Bobrek
Zwangsarbeit für Siemens in Auschwitz und Berlin

Beitrag von Wolfgang Walter


Im Zentrum des Beitrags von Wolfgang Walter steht der Besuch von vier ehemals von der Siemens AG Zwangsbeschäftigten im November 2005 in der Berliner Hauptverwaltung. Paul Schaffer, Henry Schwarzbaum, Marcel Tuchman und Gilbert Michlin waren jüdische KZ-Häftlinge in Auschwitz. Ab 1943 mussten sie im KZ-Außenlager Bobrek für Siemens arbeiten, 1945 kamen sie nach Haselhorst, in ein Außenlager des KZ Sachsenhausen, und arbeiteten in der Siemensstadt.

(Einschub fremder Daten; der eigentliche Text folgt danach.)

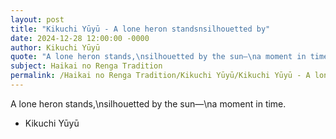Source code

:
 ```yaml
---
layout: post
title: "Kikuchi Yūyū - A lone heron standsnsilhouetted by"
date: 2024-12-28 12:00:00 -0000
author: Kikuchi Yūyū
quote: "A lone heron stands,\nsilhouetted by the sun—\na moment in time."
subject: Haikai no Renga Tradition
permalink: /Haikai no Renga Tradition/Kikuchi Yūyū/Kikuchi Yūyū - A lone heron standsnsilhouetted by
---
```


A lone heron stands,\nsilhouetted by the sun—\na moment in time.

- Kikuchi Yūyū
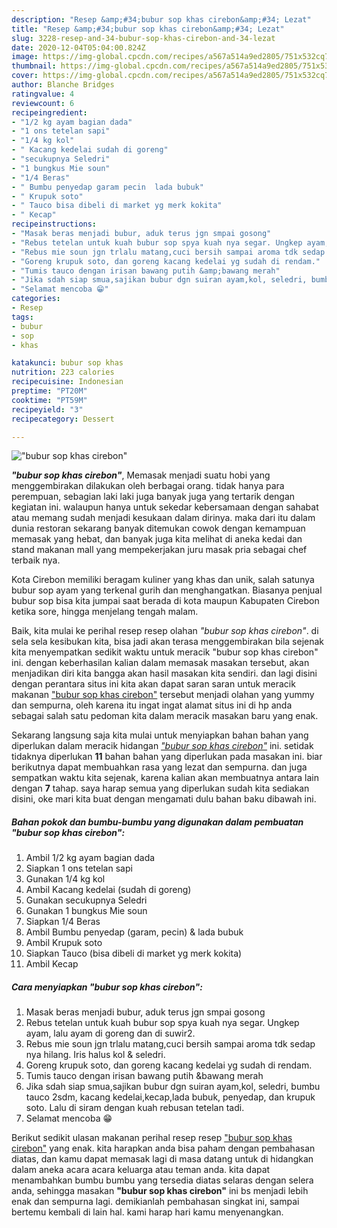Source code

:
 ```yaml
---
description: "Resep &amp;#34;bubur sop khas cirebon&amp;#34; Lezat"
title: "Resep &amp;#34;bubur sop khas cirebon&amp;#34; Lezat"
slug: 3228-resep-and-34-bubur-sop-khas-cirebon-and-34-lezat
date: 2020-12-04T05:04:00.824Z
image: https://img-global.cpcdn.com/recipes/a567a514a9ed2805/751x532cq70/bubur-sop-khas-cirebon-foto-resep-utama.jpg
thumbnail: https://img-global.cpcdn.com/recipes/a567a514a9ed2805/751x532cq70/bubur-sop-khas-cirebon-foto-resep-utama.jpg
cover: https://img-global.cpcdn.com/recipes/a567a514a9ed2805/751x532cq70/bubur-sop-khas-cirebon-foto-resep-utama.jpg
author: Blanche Bridges
ratingvalue: 4
reviewcount: 6
recipeingredient:
- "1/2 kg ayam bagian dada"
- "1 ons tetelan sapi"
- "1/4 kg kol"
- " Kacang kedelai sudah di goreng"
- "secukupnya Seledri"
- "1 bungkus Mie soun"
- "1/4 Beras"
- " Bumbu penyedap garam pecin  lada bubuk"
- " Krupuk soto"
- " Tauco bisa dibeli di market yg merk kokita"
- " Kecap"
recipeinstructions:
- "Masak beras menjadi bubur, aduk terus jgn smpai gosong"
- "Rebus tetelan untuk kuah bubur sop spya kuah nya segar. Ungkep ayam, lalu ayam di goreng dan di suwir2."
- "Rebus mie soun jgn trlalu matang,cuci bersih sampai aroma tdk sedap nya hilang. Iris halus kol &amp; seledri."
- "Goreng krupuk soto, dan goreng kacang kedelai yg sudah di rendam."
- "Tumis tauco dengan irisan bawang putih &amp;bawang merah"
- "Jika sdah siap smua,sajikan bubur dgn suiran ayam,kol, seledri, bumbu tauco 2sdm, kacang kedelai,kecap,lada bubuk, penyedap, dan krupuk soto. Lalu di siram dengan kuah rebusan tetelan tadi."
- "Selamat mencoba 😁"
categories:
- Resep
tags:
- bubur
- sop
- khas

katakunci: bubur sop khas 
nutrition: 223 calories
recipecuisine: Indonesian
preptime: "PT20M"
cooktime: "PT59M"
recipeyield: "3"
recipecategory: Dessert

---
```



![&#34;bubur sop khas cirebon&#34;](https://img-global.cpcdn.com/recipes/a567a514a9ed2805/751x532cq70/bubur-sop-khas-cirebon-foto-resep-utama.jpg)

<b><i>&#34;bubur sop khas cirebon&#34;</i></b>, Memasak menjadi suatu hobi yang menggembirakan dilakukan oleh berbagai orang. tidak hanya para perempuan, sebagian laki laki juga banyak juga yang tertarik dengan kegiatan ini. walaupun hanya untuk sekedar kebersamaan dengan sahabat atau memang sudah menjadi kesukaan dalam dirinya. maka dari itu dalam dunia restoran sekarang banyak ditemukan cowok dengan kemampuan memasak yang hebat, dan banyak juga kita melihat di aneka kedai dan stand makanan mall yang mempekerjakan juru masak pria sebagai chef terbaik nya.

Kota Cirebon memiliki beragam kuliner yang khas dan unik, salah satunya bubur sop ayam yang terkenal gurih dan menghangatkan. Biasanya penjual bubur sop bisa kita jumpai saat berada di kota maupun Kabupaten Cirebon ketika sore, hingga menjelang tengah malam.

Baik, kita mulai ke perihal resep resep olahan <i>&#34;bubur sop khas cirebon&#34;</i>. di sela sela kesibukan kita, bisa jadi akan terasa menggembirakan bila sejenak kita menyempatkan sedikit waktu untuk meracik &#34;bubur sop khas cirebon&#34; ini. dengan keberhasilan kalian dalam memasak masakan tersebut, akan menjadikan diri kita bangga akan hasil masakan kita sendiri. dan lagi disini dengan perantara situs ini kita akan dapat saran saran untuk meracik makanan <u>&#34;bubur sop khas cirebon&#34;</u> tersebut menjadi olahan yang yummy dan sempurna, oleh karena itu ingat ingat alamat situs ini di hp anda sebagai salah satu pedoman kita dalam meracik masakan baru yang enak.


Sekarang langsung saja kita mulai untuk menyiapkan bahan bahan yang diperlukan dalam meracik hidangan <u><i>&#34;bubur sop khas cirebon&#34;</i></u> ini. setidak tidaknya diperlukan <b>11</b> bahan bahan yang diperlukan pada masakan ini. biar berikutnya dapat membuahkan rasa yang lezat dan sempurna. dan juga sempatkan waktu kita sejenak, karena kalian akan membuatnya antara lain dengan <b>7</b> tahap. saya harap semua yang diperlukan sudah kita sediakan disini, oke mari kita buat dengan mengamati dulu bahan baku dibawah ini.

<!--inarticleads1-->

##### Bahan pokok dan bumbu-bumbu yang digunakan dalam pembuatan &#34;bubur sop khas cirebon&#34;:

1. Ambil 1/2 kg ayam bagian dada
1. Siapkan 1 ons tetelan sapi
1. Gunakan 1/4 kg kol
1. Ambil  Kacang kedelai (sudah di goreng)
1. Gunakan secukupnya Seledri
1. Gunakan 1 bungkus Mie soun
1. Siapkan 1/4 Beras
1. Ambil  Bumbu penyedap (garam, pecin) &amp; lada bubuk
1. Ambil  Krupuk soto
1. Siapkan  Tauco (bisa dibeli di market yg merk kokita)
1. Ambil  Kecap




<!--inarticleads2-->

##### Cara menyiapkan &#34;bubur sop khas cirebon&#34;:

1. Masak beras menjadi bubur, aduk terus jgn smpai gosong
1. Rebus tetelan untuk kuah bubur sop spya kuah nya segar. Ungkep ayam, lalu ayam di goreng dan di suwir2.
1. Rebus mie soun jgn trlalu matang,cuci bersih sampai aroma tdk sedap nya hilang. Iris halus kol &amp; seledri.
1. Goreng krupuk soto, dan goreng kacang kedelai yg sudah di rendam.
1. Tumis tauco dengan irisan bawang putih &amp;bawang merah
1. Jika sdah siap smua,sajikan bubur dgn suiran ayam,kol, seledri, bumbu tauco 2sdm, kacang kedelai,kecap,lada bubuk, penyedap, dan krupuk soto. Lalu di siram dengan kuah rebusan tetelan tadi.
1. Selamat mencoba 😁




Berikut sedikit ulasan makanan perihal resep resep <u>&#34;bubur sop khas cirebon&#34;</u> yang enak. kita harapkan anda bisa paham dengan pembahasan diatas, dan kamu dapat memasak lagi di masa datang untuk di hidangkan dalam aneka acara acara keluarga atau teman anda. kita dapat menambahkan bumbu bumbu yang tersedia diatas selaras dengan selera anda, sehingga masakan <b>&#34;bubur sop khas cirebon&#34;</b> ini bs menjadi lebih enak dan sempurna lagi. demikianlah pembahasan singkat ini, sampai bertemu kembali di lain hal. kami harap hari kamu menyenangkan.
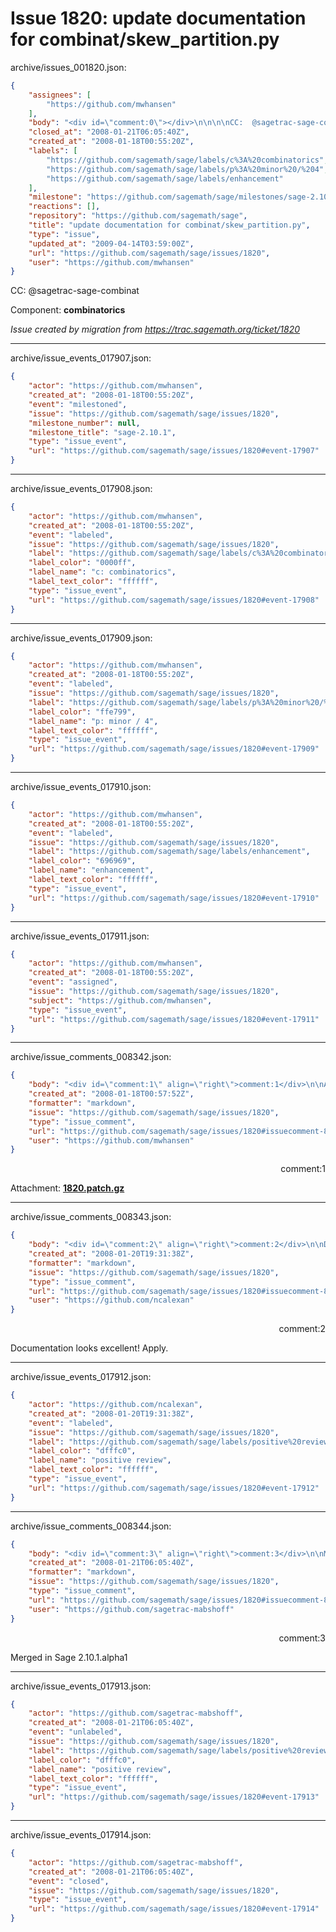# Issue 1820: update documentation for combinat/skew_partition.py

archive/issues_001820.json:
```json
{
    "assignees": [
        "https://github.com/mwhansen"
    ],
    "body": "<div id=\"comment:0\"></div>\n\n\n\nCC:  @sagetrac-sage-combinat\n\nComponent: **combinatorics**\n\n_Issue created by migration from https://trac.sagemath.org/ticket/1820_\n\n",
    "closed_at": "2008-01-21T06:05:40Z",
    "created_at": "2008-01-18T00:55:20Z",
    "labels": [
        "https://github.com/sagemath/sage/labels/c%3A%20combinatorics",
        "https://github.com/sagemath/sage/labels/p%3A%20minor%20/%204",
        "https://github.com/sagemath/sage/labels/enhancement"
    ],
    "milestone": "https://github.com/sagemath/sage/milestones/sage-2.10.1",
    "reactions": [],
    "repository": "https://github.com/sagemath/sage",
    "title": "update documentation for combinat/skew_partition.py",
    "type": "issue",
    "updated_at": "2009-04-14T03:59:00Z",
    "url": "https://github.com/sagemath/sage/issues/1820",
    "user": "https://github.com/mwhansen"
}
```
<div id="comment:0"></div>



CC:  @sagetrac-sage-combinat

Component: **combinatorics**

_Issue created by migration from https://trac.sagemath.org/ticket/1820_





---

archive/issue_events_017907.json:
```json
{
    "actor": "https://github.com/mwhansen",
    "created_at": "2008-01-18T00:55:20Z",
    "event": "milestoned",
    "issue": "https://github.com/sagemath/sage/issues/1820",
    "milestone_number": null,
    "milestone_title": "sage-2.10.1",
    "type": "issue_event",
    "url": "https://github.com/sagemath/sage/issues/1820#event-17907"
}
```



---

archive/issue_events_017908.json:
```json
{
    "actor": "https://github.com/mwhansen",
    "created_at": "2008-01-18T00:55:20Z",
    "event": "labeled",
    "issue": "https://github.com/sagemath/sage/issues/1820",
    "label": "https://github.com/sagemath/sage/labels/c%3A%20combinatorics",
    "label_color": "0000ff",
    "label_name": "c: combinatorics",
    "label_text_color": "ffffff",
    "type": "issue_event",
    "url": "https://github.com/sagemath/sage/issues/1820#event-17908"
}
```



---

archive/issue_events_017909.json:
```json
{
    "actor": "https://github.com/mwhansen",
    "created_at": "2008-01-18T00:55:20Z",
    "event": "labeled",
    "issue": "https://github.com/sagemath/sage/issues/1820",
    "label": "https://github.com/sagemath/sage/labels/p%3A%20minor%20/%204",
    "label_color": "ffe799",
    "label_name": "p: minor / 4",
    "label_text_color": "ffffff",
    "type": "issue_event",
    "url": "https://github.com/sagemath/sage/issues/1820#event-17909"
}
```



---

archive/issue_events_017910.json:
```json
{
    "actor": "https://github.com/mwhansen",
    "created_at": "2008-01-18T00:55:20Z",
    "event": "labeled",
    "issue": "https://github.com/sagemath/sage/issues/1820",
    "label": "https://github.com/sagemath/sage/labels/enhancement",
    "label_color": "696969",
    "label_name": "enhancement",
    "label_text_color": "ffffff",
    "type": "issue_event",
    "url": "https://github.com/sagemath/sage/issues/1820#event-17910"
}
```



---

archive/issue_events_017911.json:
```json
{
    "actor": "https://github.com/mwhansen",
    "created_at": "2008-01-18T00:55:20Z",
    "event": "assigned",
    "issue": "https://github.com/sagemath/sage/issues/1820",
    "subject": "https://github.com/mwhansen",
    "type": "issue_event",
    "url": "https://github.com/sagemath/sage/issues/1820#event-17911"
}
```



---

archive/issue_comments_008342.json:
```json
{
    "body": "<div id=\"comment:1\" align=\"right\">comment:1</div>\n\nAttachment: **[1820.patch.gz](https://github.com/sagemath/sage/files/ticket1820/1820.patch.gz)**",
    "created_at": "2008-01-18T00:57:52Z",
    "formatter": "markdown",
    "issue": "https://github.com/sagemath/sage/issues/1820",
    "type": "issue_comment",
    "url": "https://github.com/sagemath/sage/issues/1820#issuecomment-8342",
    "user": "https://github.com/mwhansen"
}
```

<div id="comment:1" align="right">comment:1</div>

Attachment: **[1820.patch.gz](https://github.com/sagemath/sage/files/ticket1820/1820.patch.gz)**



---

archive/issue_comments_008343.json:
```json
{
    "body": "<div id=\"comment:2\" align=\"right\">comment:2</div>\n\nDocumentation looks excellent!  Apply.",
    "created_at": "2008-01-20T19:31:38Z",
    "formatter": "markdown",
    "issue": "https://github.com/sagemath/sage/issues/1820",
    "type": "issue_comment",
    "url": "https://github.com/sagemath/sage/issues/1820#issuecomment-8343",
    "user": "https://github.com/ncalexan"
}
```

<div id="comment:2" align="right">comment:2</div>

Documentation looks excellent!  Apply.



---

archive/issue_events_017912.json:
```json
{
    "actor": "https://github.com/ncalexan",
    "created_at": "2008-01-20T19:31:38Z",
    "event": "labeled",
    "issue": "https://github.com/sagemath/sage/issues/1820",
    "label": "https://github.com/sagemath/sage/labels/positive%20review",
    "label_color": "dfffc0",
    "label_name": "positive review",
    "label_text_color": "ffffff",
    "type": "issue_event",
    "url": "https://github.com/sagemath/sage/issues/1820#event-17912"
}
```



---

archive/issue_comments_008344.json:
```json
{
    "body": "<div id=\"comment:3\" align=\"right\">comment:3</div>\n\nMerged in Sage 2.10.1.alpha1",
    "created_at": "2008-01-21T06:05:40Z",
    "formatter": "markdown",
    "issue": "https://github.com/sagemath/sage/issues/1820",
    "type": "issue_comment",
    "url": "https://github.com/sagemath/sage/issues/1820#issuecomment-8344",
    "user": "https://github.com/sagetrac-mabshoff"
}
```

<div id="comment:3" align="right">comment:3</div>

Merged in Sage 2.10.1.alpha1



---

archive/issue_events_017913.json:
```json
{
    "actor": "https://github.com/sagetrac-mabshoff",
    "created_at": "2008-01-21T06:05:40Z",
    "event": "unlabeled",
    "issue": "https://github.com/sagemath/sage/issues/1820",
    "label": "https://github.com/sagemath/sage/labels/positive%20review",
    "label_color": "dfffc0",
    "label_name": "positive review",
    "label_text_color": "ffffff",
    "type": "issue_event",
    "url": "https://github.com/sagemath/sage/issues/1820#event-17913"
}
```



---

archive/issue_events_017914.json:
```json
{
    "actor": "https://github.com/sagetrac-mabshoff",
    "created_at": "2008-01-21T06:05:40Z",
    "event": "closed",
    "issue": "https://github.com/sagemath/sage/issues/1820",
    "type": "issue_event",
    "url": "https://github.com/sagemath/sage/issues/1820#event-17914"
}
```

Wolfgang Walter ist Betriebsratsvorsitzender im Messgerätewerk und war einer der Verantwortlichen für die Einladung der vier ehemaligen Zwangsarbeiter zu Siemens in Berlin. Er hat sich auch für ein gemeinsames Projekt von Auszubildenden der Siemens Werkberufschule Berlin und Schülern eines Gymnasiums in der Nähe des ehemaligen Frauenkonzentrationslagers Ravensbrück eingesetzt. Mit den Schülern und Auszubildenden wurde eine Multimediapräsentation zum Thema „Zwangsarbeit für Siemens in Ravensbrück“ erarbeitet, die heute für die Jugendarbeit in der Internationalen Jugendbegegnungsstätte Ravensbrück benutzt wird. Ende 1944 arbeiteten in Ravensbrück 3000 inhaftierte Frauen in von Siemens errichteten Produktionshallen. Seit 1995 wird die KZ-Gedenkstätte Ravensbrück von Siemens gefördert.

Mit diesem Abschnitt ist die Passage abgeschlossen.